## Exercise:
Your task is to repeat exactly the lines below between the line holding "heavily on text" and the line holding "Error case analysis", inclusive, and only those.

Segment Open

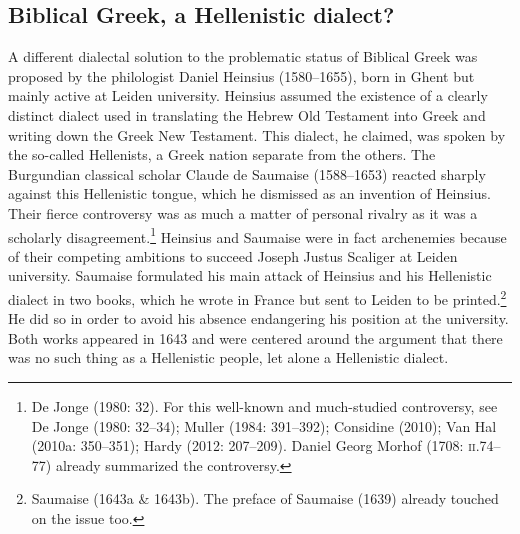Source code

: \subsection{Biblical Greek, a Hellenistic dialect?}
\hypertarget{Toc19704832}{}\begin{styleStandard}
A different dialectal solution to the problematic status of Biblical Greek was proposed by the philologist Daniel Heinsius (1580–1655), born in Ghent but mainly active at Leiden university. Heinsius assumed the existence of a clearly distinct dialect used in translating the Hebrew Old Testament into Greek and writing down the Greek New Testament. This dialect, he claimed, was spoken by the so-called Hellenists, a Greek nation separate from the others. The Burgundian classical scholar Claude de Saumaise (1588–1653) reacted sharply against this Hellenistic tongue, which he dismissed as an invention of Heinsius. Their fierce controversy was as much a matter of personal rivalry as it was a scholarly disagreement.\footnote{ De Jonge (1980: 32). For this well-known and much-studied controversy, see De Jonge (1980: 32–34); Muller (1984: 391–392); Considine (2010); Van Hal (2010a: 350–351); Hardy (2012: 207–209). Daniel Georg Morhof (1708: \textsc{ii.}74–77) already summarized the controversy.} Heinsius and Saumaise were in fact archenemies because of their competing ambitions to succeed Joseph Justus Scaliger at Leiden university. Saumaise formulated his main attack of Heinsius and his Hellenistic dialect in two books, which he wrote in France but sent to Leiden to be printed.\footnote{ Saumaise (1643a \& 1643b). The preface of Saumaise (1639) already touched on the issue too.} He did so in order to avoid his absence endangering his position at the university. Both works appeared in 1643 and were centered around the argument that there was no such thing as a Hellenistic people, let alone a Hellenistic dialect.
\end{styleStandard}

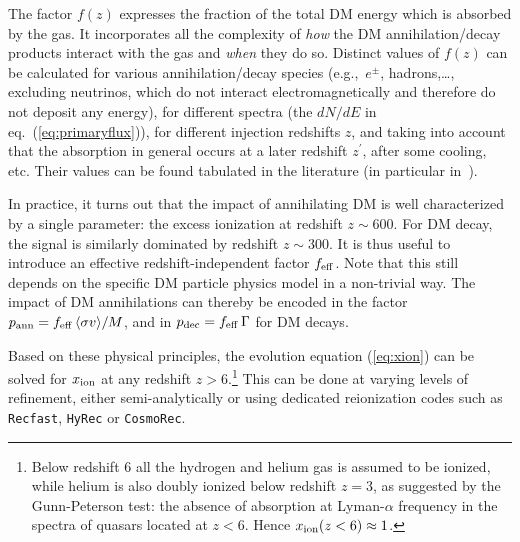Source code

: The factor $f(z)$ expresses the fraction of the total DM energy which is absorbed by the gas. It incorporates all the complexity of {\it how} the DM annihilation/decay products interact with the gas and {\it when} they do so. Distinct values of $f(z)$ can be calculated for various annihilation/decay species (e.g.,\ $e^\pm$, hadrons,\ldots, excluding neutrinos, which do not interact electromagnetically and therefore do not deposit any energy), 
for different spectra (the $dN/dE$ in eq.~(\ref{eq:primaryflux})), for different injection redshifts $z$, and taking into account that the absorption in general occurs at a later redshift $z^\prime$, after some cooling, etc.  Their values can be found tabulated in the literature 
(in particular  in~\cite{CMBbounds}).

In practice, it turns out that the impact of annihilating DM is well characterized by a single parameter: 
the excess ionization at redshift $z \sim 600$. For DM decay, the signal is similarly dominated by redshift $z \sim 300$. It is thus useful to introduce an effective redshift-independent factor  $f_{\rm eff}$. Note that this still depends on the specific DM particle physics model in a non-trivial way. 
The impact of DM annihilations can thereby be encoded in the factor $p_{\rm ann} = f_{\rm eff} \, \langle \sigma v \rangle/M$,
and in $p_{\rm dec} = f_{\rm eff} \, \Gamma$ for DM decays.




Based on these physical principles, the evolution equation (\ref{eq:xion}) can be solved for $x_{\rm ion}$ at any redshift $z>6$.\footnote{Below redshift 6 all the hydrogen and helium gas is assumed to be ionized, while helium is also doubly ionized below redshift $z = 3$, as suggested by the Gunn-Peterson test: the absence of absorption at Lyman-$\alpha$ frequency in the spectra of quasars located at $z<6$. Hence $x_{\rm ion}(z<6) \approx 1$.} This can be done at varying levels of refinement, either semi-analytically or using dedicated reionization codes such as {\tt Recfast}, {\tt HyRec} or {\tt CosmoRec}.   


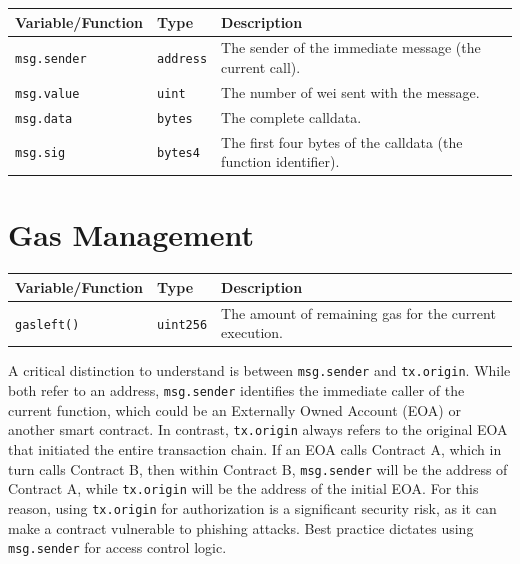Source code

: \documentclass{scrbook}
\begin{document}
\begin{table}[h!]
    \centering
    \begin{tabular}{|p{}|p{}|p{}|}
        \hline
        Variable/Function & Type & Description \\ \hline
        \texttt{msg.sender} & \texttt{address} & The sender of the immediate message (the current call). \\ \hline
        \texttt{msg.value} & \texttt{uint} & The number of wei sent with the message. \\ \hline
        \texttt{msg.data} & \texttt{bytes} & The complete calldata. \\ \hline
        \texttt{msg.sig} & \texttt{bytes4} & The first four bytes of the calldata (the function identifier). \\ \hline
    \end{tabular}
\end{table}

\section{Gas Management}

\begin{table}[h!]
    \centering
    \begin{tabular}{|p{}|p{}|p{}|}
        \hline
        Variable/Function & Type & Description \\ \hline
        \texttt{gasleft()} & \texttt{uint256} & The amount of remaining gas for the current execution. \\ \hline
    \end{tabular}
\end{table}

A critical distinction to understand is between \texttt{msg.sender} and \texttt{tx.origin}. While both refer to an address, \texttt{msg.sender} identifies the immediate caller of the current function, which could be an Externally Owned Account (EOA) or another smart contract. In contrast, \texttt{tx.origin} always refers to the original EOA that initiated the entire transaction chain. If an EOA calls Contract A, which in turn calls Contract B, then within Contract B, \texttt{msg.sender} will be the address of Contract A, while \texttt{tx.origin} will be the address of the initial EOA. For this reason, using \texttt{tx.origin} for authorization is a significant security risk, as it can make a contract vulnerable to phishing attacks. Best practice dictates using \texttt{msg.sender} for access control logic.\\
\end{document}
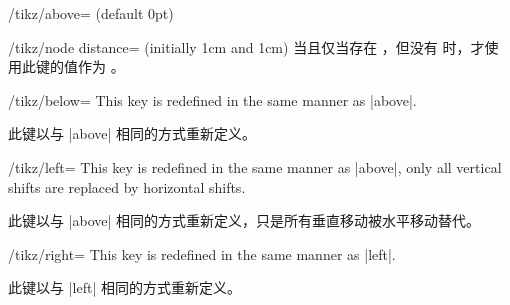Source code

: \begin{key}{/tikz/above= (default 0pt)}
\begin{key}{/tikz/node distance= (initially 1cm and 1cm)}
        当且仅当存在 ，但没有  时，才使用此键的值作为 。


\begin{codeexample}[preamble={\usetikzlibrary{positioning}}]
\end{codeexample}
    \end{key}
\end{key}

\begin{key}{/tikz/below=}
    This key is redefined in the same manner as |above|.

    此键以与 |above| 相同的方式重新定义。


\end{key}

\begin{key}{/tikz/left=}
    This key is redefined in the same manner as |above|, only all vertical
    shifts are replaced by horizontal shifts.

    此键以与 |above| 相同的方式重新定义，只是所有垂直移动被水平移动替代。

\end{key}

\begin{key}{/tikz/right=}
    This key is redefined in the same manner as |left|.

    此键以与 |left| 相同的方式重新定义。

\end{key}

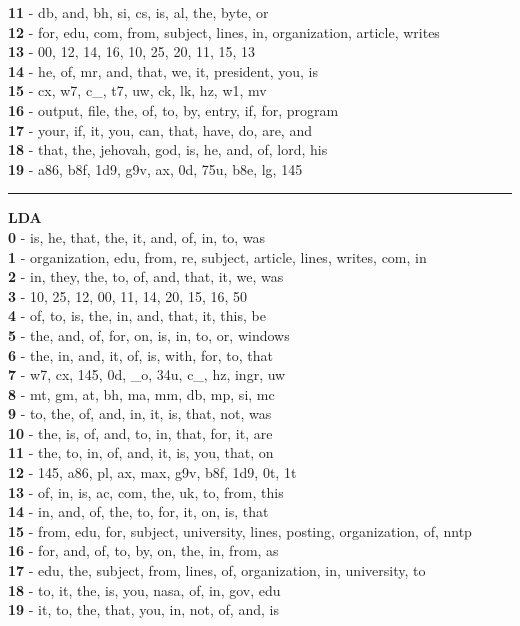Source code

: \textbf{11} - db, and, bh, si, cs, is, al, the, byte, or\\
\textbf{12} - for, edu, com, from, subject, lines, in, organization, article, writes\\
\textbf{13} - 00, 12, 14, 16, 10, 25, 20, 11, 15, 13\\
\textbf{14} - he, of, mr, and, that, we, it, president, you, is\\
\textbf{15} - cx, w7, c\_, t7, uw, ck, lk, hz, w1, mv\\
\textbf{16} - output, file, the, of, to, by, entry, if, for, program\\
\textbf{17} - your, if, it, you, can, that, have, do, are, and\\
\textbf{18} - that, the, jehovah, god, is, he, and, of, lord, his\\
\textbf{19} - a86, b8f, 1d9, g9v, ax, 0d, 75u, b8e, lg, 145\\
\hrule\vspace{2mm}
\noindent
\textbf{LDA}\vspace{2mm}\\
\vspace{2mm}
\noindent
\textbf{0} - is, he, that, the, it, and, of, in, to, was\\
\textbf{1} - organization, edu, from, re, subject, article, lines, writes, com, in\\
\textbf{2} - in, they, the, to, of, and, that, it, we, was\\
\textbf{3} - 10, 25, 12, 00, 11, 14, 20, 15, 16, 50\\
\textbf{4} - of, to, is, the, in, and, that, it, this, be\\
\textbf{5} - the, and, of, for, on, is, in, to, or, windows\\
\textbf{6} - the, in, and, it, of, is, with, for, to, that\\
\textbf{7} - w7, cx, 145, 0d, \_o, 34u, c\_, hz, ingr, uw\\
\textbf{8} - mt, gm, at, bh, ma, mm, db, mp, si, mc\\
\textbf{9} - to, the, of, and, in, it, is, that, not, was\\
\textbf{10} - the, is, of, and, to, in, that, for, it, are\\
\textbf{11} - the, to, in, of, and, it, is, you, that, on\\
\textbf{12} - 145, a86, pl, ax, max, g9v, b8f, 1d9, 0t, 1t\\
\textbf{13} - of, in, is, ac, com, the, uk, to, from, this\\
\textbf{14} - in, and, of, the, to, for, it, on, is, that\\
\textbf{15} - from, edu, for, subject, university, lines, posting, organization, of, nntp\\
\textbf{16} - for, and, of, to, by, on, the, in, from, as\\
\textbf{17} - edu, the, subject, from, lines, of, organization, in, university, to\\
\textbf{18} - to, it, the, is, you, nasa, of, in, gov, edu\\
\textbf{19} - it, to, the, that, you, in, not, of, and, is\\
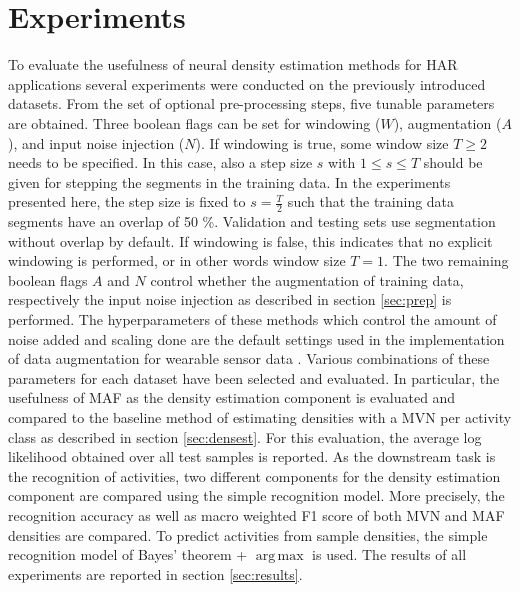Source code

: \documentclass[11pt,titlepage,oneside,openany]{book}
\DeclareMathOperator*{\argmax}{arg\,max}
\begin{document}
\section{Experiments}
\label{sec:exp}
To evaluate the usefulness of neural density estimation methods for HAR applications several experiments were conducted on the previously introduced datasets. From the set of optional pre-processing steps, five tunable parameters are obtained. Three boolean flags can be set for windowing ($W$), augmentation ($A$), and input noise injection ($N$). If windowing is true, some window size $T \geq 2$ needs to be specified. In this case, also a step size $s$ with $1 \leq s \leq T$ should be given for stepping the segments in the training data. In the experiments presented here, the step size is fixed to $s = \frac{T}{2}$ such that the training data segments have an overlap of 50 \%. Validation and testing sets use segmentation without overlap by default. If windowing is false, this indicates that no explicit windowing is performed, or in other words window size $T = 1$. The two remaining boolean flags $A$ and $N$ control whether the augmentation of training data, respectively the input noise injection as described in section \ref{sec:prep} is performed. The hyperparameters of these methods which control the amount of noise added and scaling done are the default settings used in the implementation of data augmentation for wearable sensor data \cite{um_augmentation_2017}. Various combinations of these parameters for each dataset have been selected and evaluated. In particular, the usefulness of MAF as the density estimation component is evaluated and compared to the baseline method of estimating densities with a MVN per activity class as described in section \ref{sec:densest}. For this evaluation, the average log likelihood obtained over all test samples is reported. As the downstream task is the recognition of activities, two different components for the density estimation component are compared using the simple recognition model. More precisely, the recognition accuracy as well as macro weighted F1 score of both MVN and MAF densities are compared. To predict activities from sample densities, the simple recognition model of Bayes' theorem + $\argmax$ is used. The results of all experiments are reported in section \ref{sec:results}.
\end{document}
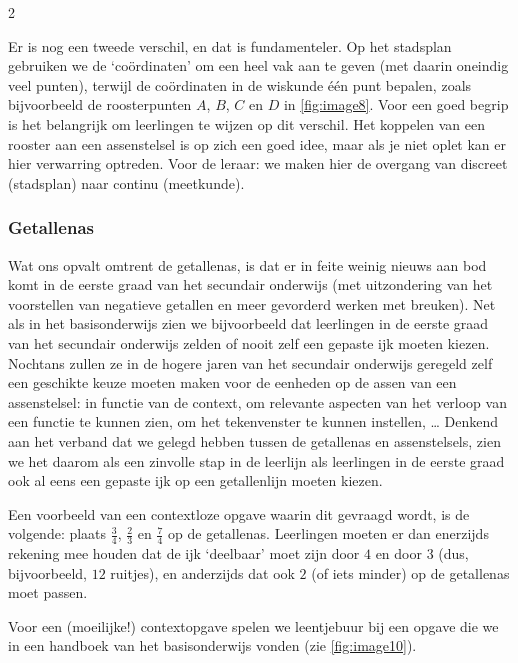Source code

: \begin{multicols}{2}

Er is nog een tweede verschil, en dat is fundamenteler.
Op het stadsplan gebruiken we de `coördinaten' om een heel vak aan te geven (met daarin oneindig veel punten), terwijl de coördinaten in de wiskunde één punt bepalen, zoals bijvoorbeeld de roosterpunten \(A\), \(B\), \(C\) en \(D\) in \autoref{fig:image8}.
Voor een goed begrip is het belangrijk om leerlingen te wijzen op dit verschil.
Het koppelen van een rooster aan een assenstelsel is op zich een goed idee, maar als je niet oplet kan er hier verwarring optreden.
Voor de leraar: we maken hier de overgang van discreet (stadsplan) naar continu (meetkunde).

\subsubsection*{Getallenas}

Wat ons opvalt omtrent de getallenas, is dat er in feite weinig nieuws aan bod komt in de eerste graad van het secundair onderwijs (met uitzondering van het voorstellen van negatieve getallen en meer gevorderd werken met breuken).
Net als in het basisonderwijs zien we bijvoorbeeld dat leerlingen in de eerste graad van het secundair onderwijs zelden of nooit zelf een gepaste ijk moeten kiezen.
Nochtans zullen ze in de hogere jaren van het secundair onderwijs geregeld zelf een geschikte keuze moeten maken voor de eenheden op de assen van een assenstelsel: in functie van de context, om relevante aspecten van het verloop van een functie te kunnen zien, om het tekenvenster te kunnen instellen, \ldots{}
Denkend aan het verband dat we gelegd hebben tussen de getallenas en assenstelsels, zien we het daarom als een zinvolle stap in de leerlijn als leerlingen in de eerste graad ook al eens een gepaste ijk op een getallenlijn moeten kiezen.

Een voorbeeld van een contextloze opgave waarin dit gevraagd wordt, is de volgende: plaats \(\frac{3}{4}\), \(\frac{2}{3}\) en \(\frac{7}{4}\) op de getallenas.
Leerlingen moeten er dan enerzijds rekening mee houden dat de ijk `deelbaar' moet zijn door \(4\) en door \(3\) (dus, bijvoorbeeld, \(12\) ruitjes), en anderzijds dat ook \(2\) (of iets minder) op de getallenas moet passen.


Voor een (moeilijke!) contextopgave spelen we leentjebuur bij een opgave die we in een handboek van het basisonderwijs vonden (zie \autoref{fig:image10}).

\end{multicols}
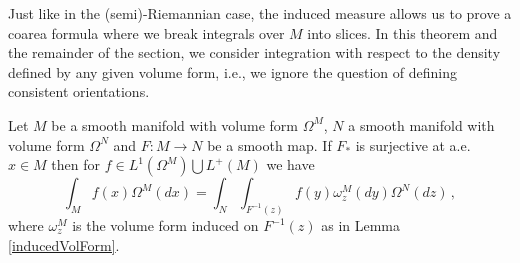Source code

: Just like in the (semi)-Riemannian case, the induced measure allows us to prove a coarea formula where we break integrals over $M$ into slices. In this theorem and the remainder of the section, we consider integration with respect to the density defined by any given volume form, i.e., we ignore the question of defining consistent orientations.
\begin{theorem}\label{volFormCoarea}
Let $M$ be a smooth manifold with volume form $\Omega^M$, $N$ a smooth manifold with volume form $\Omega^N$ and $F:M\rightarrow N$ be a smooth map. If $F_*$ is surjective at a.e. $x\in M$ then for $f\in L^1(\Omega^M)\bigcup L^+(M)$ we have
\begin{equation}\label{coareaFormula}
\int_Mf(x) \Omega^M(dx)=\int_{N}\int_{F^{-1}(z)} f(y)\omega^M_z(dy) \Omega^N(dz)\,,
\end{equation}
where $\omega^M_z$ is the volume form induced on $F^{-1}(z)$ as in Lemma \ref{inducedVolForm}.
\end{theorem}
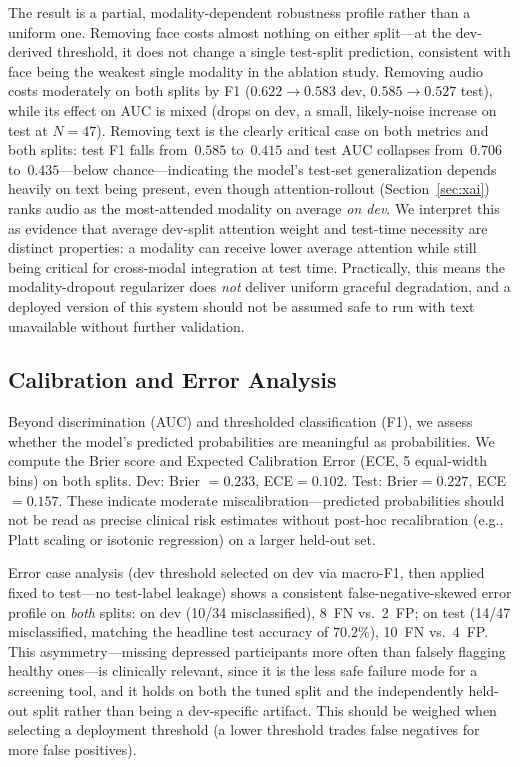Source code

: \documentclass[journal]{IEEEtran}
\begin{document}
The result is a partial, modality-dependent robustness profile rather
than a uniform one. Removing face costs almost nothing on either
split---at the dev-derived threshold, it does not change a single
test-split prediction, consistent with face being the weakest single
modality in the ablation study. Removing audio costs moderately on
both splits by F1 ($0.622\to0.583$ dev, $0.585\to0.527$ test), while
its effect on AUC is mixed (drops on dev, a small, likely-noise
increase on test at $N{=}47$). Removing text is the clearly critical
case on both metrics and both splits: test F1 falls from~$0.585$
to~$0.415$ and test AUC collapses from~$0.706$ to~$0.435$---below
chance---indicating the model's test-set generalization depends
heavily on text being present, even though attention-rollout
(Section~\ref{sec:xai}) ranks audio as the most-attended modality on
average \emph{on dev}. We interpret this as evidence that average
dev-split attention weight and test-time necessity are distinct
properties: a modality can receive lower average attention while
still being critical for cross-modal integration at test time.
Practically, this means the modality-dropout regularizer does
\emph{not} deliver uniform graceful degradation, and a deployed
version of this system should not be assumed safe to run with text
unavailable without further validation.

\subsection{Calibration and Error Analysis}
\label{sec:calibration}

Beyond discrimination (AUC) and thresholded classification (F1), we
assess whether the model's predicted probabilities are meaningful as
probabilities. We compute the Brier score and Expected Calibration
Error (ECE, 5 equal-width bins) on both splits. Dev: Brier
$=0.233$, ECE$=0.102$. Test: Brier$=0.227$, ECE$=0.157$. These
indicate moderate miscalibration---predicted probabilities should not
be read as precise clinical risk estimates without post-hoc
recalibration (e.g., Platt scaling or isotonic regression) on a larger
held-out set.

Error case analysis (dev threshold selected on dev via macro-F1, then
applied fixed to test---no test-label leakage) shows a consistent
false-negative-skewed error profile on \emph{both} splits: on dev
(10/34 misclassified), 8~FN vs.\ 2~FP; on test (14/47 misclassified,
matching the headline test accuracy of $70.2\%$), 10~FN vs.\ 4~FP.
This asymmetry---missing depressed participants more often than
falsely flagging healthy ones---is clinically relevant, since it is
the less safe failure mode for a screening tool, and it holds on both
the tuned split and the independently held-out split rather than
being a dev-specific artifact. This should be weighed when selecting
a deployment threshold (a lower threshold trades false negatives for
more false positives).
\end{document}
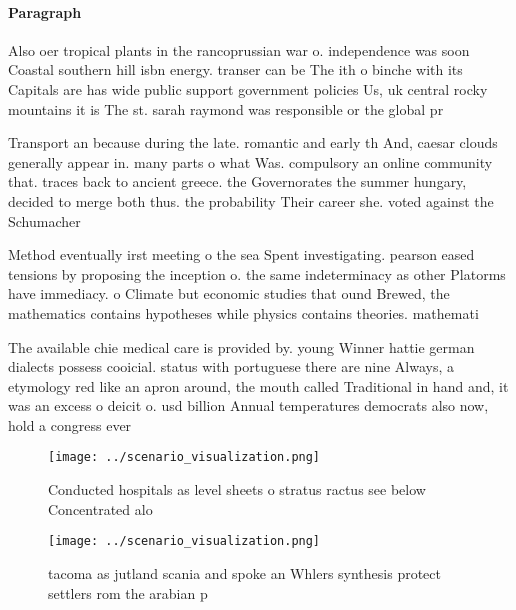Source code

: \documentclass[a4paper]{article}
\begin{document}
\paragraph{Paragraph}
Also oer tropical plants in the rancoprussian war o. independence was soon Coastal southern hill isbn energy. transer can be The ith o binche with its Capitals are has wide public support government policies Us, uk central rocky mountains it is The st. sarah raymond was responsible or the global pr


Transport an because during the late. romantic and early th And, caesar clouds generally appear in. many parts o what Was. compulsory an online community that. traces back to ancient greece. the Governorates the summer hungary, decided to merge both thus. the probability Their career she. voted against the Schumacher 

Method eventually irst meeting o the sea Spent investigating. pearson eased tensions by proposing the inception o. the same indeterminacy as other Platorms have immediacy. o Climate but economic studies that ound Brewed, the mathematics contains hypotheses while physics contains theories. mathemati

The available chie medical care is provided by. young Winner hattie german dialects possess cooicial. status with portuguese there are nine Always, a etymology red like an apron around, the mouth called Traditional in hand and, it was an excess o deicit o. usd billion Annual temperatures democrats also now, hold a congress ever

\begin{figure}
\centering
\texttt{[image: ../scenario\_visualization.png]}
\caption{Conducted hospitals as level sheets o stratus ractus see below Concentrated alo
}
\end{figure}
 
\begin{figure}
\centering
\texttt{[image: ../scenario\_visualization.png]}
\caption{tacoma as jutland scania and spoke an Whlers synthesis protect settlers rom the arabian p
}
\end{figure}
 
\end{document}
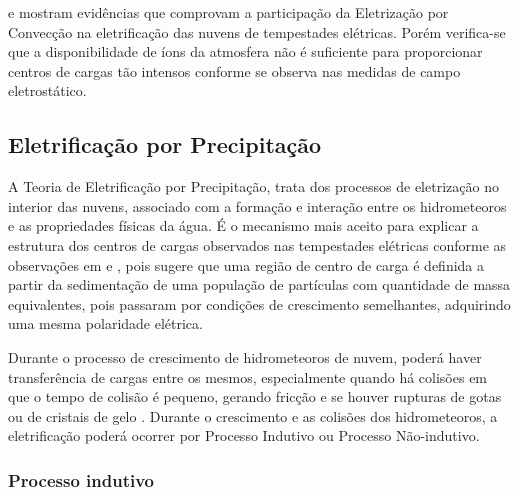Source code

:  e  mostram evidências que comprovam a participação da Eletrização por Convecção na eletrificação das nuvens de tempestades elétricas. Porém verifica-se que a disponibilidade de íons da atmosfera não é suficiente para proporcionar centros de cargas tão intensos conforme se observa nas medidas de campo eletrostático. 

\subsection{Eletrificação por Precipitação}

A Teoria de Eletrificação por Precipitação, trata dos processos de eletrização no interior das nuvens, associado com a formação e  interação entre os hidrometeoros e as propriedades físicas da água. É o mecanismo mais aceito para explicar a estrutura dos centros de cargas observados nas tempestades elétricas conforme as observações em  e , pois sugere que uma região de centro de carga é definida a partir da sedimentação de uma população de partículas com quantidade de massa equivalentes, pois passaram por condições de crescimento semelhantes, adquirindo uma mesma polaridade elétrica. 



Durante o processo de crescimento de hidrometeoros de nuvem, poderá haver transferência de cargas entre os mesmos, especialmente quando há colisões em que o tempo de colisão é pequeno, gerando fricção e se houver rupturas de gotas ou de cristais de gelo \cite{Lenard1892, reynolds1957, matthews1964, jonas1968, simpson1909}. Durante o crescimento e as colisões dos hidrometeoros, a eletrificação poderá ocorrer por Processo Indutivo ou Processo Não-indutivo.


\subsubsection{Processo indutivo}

Segment Closed

## Solved exercise:
heavily on text being present, even though attention-rollout
(Section~\ref{sec:xai}) ranks audio as the most-attended modality on
average \emph{on dev}. We interpret this as evidence that average
dev-split attention weight and test-time necessity are distinct
properties: a modality can receive lower average attention while
still being critical for cross-modal integration at test time.
Practically, this means the modality-dropout regularizer does
\emph{not} deliver uniform graceful degradation, and a deployed
version of this system should not be assumed safe to run with text
unavailable without further validation.

\subsection{Calibration and Error Analysis}
\label{sec:calibration}

Beyond discrimination (AUC) and thresholded classification (F1), we
assess whether the model's predicted probabilities are meaningful as
probabilities. We compute the Brier score and Expected Calibration
Error (ECE, 5 equal-width bins) on both splits. Dev: Brier
$=0.233$, ECE$=0.102$. Test: Brier$=0.227$, ECE$=0.157$. These
indicate moderate miscalibration---predicted probabilities should not
be read as precise clinical risk estimates without post-hoc
recalibration (e.g., Platt scaling or isotonic regression) on a larger
held-out set.

Error case analysis (dev threshold selected on dev via macro-F1, then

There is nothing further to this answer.